KAMU ÖZGÜRLÜKLERİ: insan haklarının hukuksal-kurumsal düzenlemeye kavuşmuş kısmıdır.
İNSAN HAKLARININ SINIFLANDIRILMASI
Klasik İnsan Hakları Tasnifi
o Negatif Statü Hakları
o Pozitif Statü Hakları
o Aktif Statü Hakları
o Bu Ayrımın Eleştirisi
Kuşaklara Göre İnsan Hakları Tasnifi
o Tarihsel Süreç
o Birinci Kuşak Haklar
o İkinci Kuşak Haklar
o Üçüncü Kuşak Haklar
o Bu Ayrımın Eleştirisi
Konularına Göre İnsan Hakları Tasnifi
1982 Anayasası’nda Yapılan Tasnif

-Negatif statü hakları (dokunmama, ihlal etmeme) (koruyucu haklar)(kişi hakları)
-Pozitif statü hakları (pozitif edim) (isteme hakları)
-Aktif statü hakları (karışık edim) (siyasi haklar/katılma hakları)
NEGATİF STATÜ HAKLARI : Bir başka anlatımla negatif statü haklarına ilişkin devletten beklenen yükümlülük, bu haklardan bireylerin yararlanmasına karışmama, gölge etmeme, ihlal etmeme yükümlülüğüdür.
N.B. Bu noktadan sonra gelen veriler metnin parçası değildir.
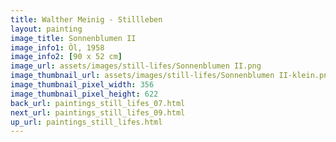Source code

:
 ```yaml
---
title: Walther Meinig - Stillleben
layout: painting
image_title: Sonnenblumen II
image_info1: Öl, 1958
image_info2: [90 x 52 cm]
image_url: assets/images/still-lifes/Sonnenblumen II.png
image_thumbnail_url: assets/images/still-lifes/Sonnenblumen II-klein.png
image_thumbnail_pixel_width: 356
image_thumbnail_pixel_height: 622
back_url: paintings_still_lifes_07.html
next_url: paintings_still_lifes_09.html
up_url: paintings_still_lifes.html
---
```

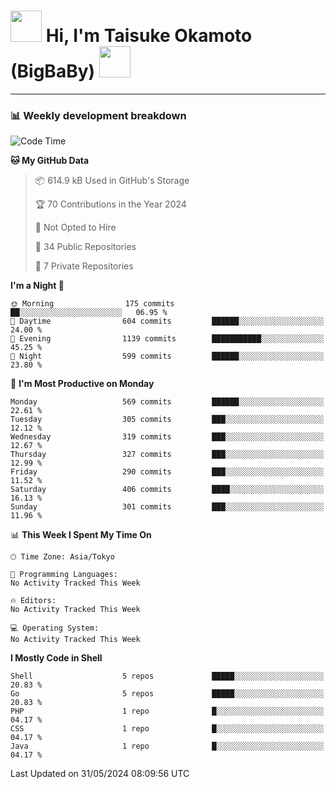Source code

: <!-- Title -->
<h1>
    <img src="https://media.tenor.com/TlyRveJkgo4AAAAi/cloud-cloud-strife.gif" width="50"/> 
    Hi, I'm Taisuke Okamoto (BigBaBy) 
    <img src="https://media.tenor.com/TlyRveJkgo4AAAAi/cloud-cloud-strife.gif" width="50"/>
</h1>

---

<h3> 📊 Weekly development breakdown </h3>
<!-- waka-readme-stats -->

<!--START_SECTION:waka-->
![Code Time](http://img.shields.io/badge/Code%20Time-1%2C754%20hrs%2056%20mins-blue)

**🐱 My GitHub Data** 

> 📦 614.9 kB Used in GitHub's Storage 
 > 
> 🏆 70 Contributions in the Year 2024
 > 
> 🚫 Not Opted to Hire
 > 
> 📜 34 Public Repositories 
 > 
> 🔑 7 Private Repositories 
 > 
**I'm a Night 🦉** 

```text
🌞 Morning                175 commits         ██░░░░░░░░░░░░░░░░░░░░░░░   06.95 % 
🌆 Daytime                604 commits         ██████░░░░░░░░░░░░░░░░░░░   24.00 % 
🌃 Evening                1139 commits        ███████████░░░░░░░░░░░░░░   45.25 % 
🌙 Night                  599 commits         ██████░░░░░░░░░░░░░░░░░░░   23.80 % 
```
📅 **I'm Most Productive on Monday** 

```text
Monday                   569 commits         ██████░░░░░░░░░░░░░░░░░░░   22.61 % 
Tuesday                  305 commits         ███░░░░░░░░░░░░░░░░░░░░░░   12.12 % 
Wednesday                319 commits         ███░░░░░░░░░░░░░░░░░░░░░░   12.67 % 
Thursday                 327 commits         ███░░░░░░░░░░░░░░░░░░░░░░   12.99 % 
Friday                   290 commits         ███░░░░░░░░░░░░░░░░░░░░░░   11.52 % 
Saturday                 406 commits         ████░░░░░░░░░░░░░░░░░░░░░   16.13 % 
Sunday                   301 commits         ███░░░░░░░░░░░░░░░░░░░░░░   11.96 % 
```


📊 **This Week I Spent My Time On** 

```text
🕑︎ Time Zone: Asia/Tokyo

💬 Programming Languages: 
No Activity Tracked This Week

🔥 Editors: 
No Activity Tracked This Week

💻 Operating System: 
No Activity Tracked This Week
```

**I Mostly Code in Shell** 

```text
Shell                    5 repos             █████░░░░░░░░░░░░░░░░░░░░   20.83 % 
Go                       5 repos             █████░░░░░░░░░░░░░░░░░░░░   20.83 % 
PHP                      1 repo              █░░░░░░░░░░░░░░░░░░░░░░░░   04.17 % 
CSS                      1 repo              █░░░░░░░░░░░░░░░░░░░░░░░░   04.17 % 
Java                     1 repo              █░░░░░░░░░░░░░░░░░░░░░░░░   04.17 % 
```




 Last Updated on 31/05/2024 08:09:56 UTC
<!--END_SECTION:waka-->

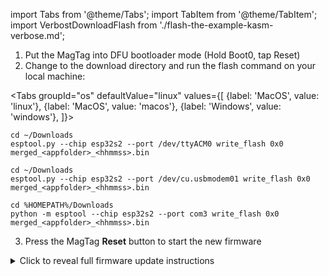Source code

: import Tabs from '@theme/Tabs';
import TabItem from '@theme/TabItem';
import VerbostDownloadFlash from './flash-the-example-kasm-verbose.md';

1. Put the MagTag into DFU bootloader mode (Hold Boot0, tap Reset)
2. Change to the download directory and run the flash command on your local machine:

  <Tabs
  groupId="os"
  defaultValue="linux"
  values={[
  {label: 'MacOS', value: 'linux'},
  {label: 'MacOS', value: 'macos'},
  {label: 'Windows', value: 'windows'},
  ]}>

  <TabItem value="linux">

  ```
  cd ~/Downloads
  esptool.py --chip esp32s2 --port /dev/ttyACM0 write_flash 0x0 merged_<appfolder>_<hhmmss>.bin
  ```

  </TabItem>
  <TabItem value="macos">

  ```
  cd ~/Downloads
  esptool.py --chip esp32s2 --port /dev/cu.usbmodem01 write_flash 0x0 merged_<appfolder>_<hhmmss>.bin
  ```

  </TabItem>
  <TabItem value="windows">

  ```
  cd %HOMEPATH%/Downloads
  python -m esptool --chip esp32s2 --port com3 write_flash 0x0 merged_<appfolder>_<hhmmss>.bin
  ```

  </TabItem>
  </Tabs>

3. Press the MagTag **Reset** button to start the new firmware

<details><summary>Click to reveal full firmware update instructions</summary>

<VerbostDownloadFlash/>

</details>
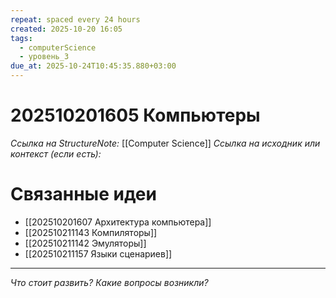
 ```yaml
---
repeat: spaced every 24 hours
created: 2025-10-20 16:05
tags:
  - computerScience
  - уровень_3
due_at: 2025-10-24T10:45:35.880+03:00
---
```

# 202510201605 Компьютеры

*Ссылка на StructureNote:* [[Computer Science]]
*Ссылка на исходник или контекст (если есть):*

# Связанные идеи

- [[202510201607 Архитектура компьютера]]
- [[202510211143 Компиляторы]]
- [[202510211142 Эмуляторы]]
- [[202510211157 Языки сценариев]]

---

*Что стоит развить? Какие вопросы возникли?*
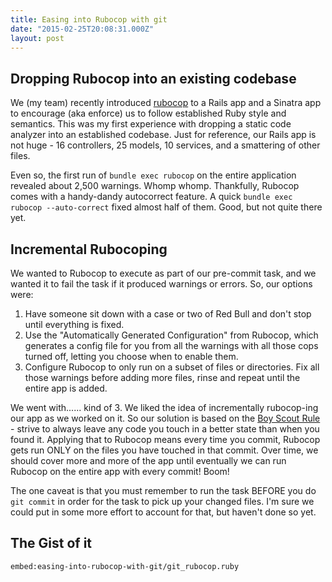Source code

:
 ```yaml
---
title: Easing into Rubocop with git
date: "2015-02-25T20:08:31.000Z"
layout: post
---
```


## Dropping Rubocop into an existing codebase

We (my team) recently introduced [rubocop](https://github.com/bbatsov/rubocop) to a Rails app and a Sinatra app to encourage (aka enforce) us to follow established Ruby style and semantics. This was my first experience with dropping a static code analyzer into an established codebase. Just for reference, our Rails app is not huge - 16 controllers, 25 models, 10 services, and a smattering of other files.

Even so, the first run of `bundle exec rubocop` on the entire application revealed about 2,500 warnings. Whomp whomp. Thankfully, Rubocop comes with a handy-dandy autocorrect feature. A quick `bundle exec rubocop --auto-correct` fixed almost half of them. Good, but not quite there yet.

<!-- more -->

## Incremental Rubocoping

We wanted to Rubocop to execute as part of our pre-commit task, and we wanted it to fail the task if it produced warnings or errors. So, our options were:

1. Have someone sit down with a case or two of Red Bull and don't stop until everything is fixed.
2. Use the "Automatically Generated Configuration" from Rubocop, which generates a config file for you from all the warnings with all those cops turned off, letting you choose when to enable them.
3. Configure Rubocop to only run on a subset of files or directories. Fix all those warnings before adding more files, rinse and repeat until the entire app is added.

We went with...... kind of 3. We liked the idea of incrementally rubocop-ing our app as we worked on it. So our solution is based on the [Boy Scout Rule](http://programmer.97things.oreilly.com/wiki/index.php/The_Boy_Scout_Rule) - strive to always leave any code you touch in a better state than when you found it. Applying that to Rubocop means every time you commit, Rubocop gets run ONLY on the files you have touched in that commit. Over time, we should cover more and more of the app until eventually we can run Rubocop on the entire app with every commit! Boom!

The one caveat is that you must remember to run the task BEFORE you do `git commit` in order for the task to pick up your changed files. I'm sure we could put in some more effort to account for that, but haven't done so yet.

## The Gist of it

`embed:easing-into-rubocop-with-git/git_rubocop.ruby`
Bundan başka devletin, bu hakların yerine getirilmesine ilişkin pozitif bir edimde bulunması beklenmez.
-yaşama hakkı
-kişi dokunulmazlığı
-haberleşme, yerleşme ve seyahat özgürlükleri
-düşünce, din ve vicdan özgürlüğü
-ifade özgürlüğü
-bilim ve sanat özgürlüğü
-toplantı ve gösteri yürüyüşleri düzenleme ve katılma özgürlükleri
-dernek kurma özgürlüğü
-adil yargılanma hakkı (suç ve cezaların yasallığı, masumiyet karinesi, doğal yargıç ilkesi).
POZİTİF STATÜ HAKLARI : Negatif statü haklarının, devletin bu haklar karşısında tutunduğu tavrın dokunmama, gölge etmeme, ya da ihlal etmeme biçiminde kendini gösterdiğini belirtmiştik. Buna karşın pozitif statü hakları, devletin olumlu bir müdahalesi olmadan gerçekleşemeyecek haklardır. Birey bu haklarını, ancak devletin aktif müdahalesi ve eylemlerinin katkısı ile kullanabilir.
-Eğitim ve öğrenim hakkı
-çalışma yaşamına ilişkin haklar (sendikal haklar, toplu iş sözleşmesi hakkı ve grev hakkı)
-konut hakkı
-ücrette adalet hakkı
-sosyal güvenlik hakkı
-sağlık hakkı
AKTİF STATÜ HAKLARI: Aktif statü hakları, bireyin toplumsal-siyasal yaşama katılmasını sağlayan haklardır. Bu nedenle bu haklar için Türk öğretisinde “katılma hakları” ya da “siyasal haklar” deyimleri de kullanılmaktadır.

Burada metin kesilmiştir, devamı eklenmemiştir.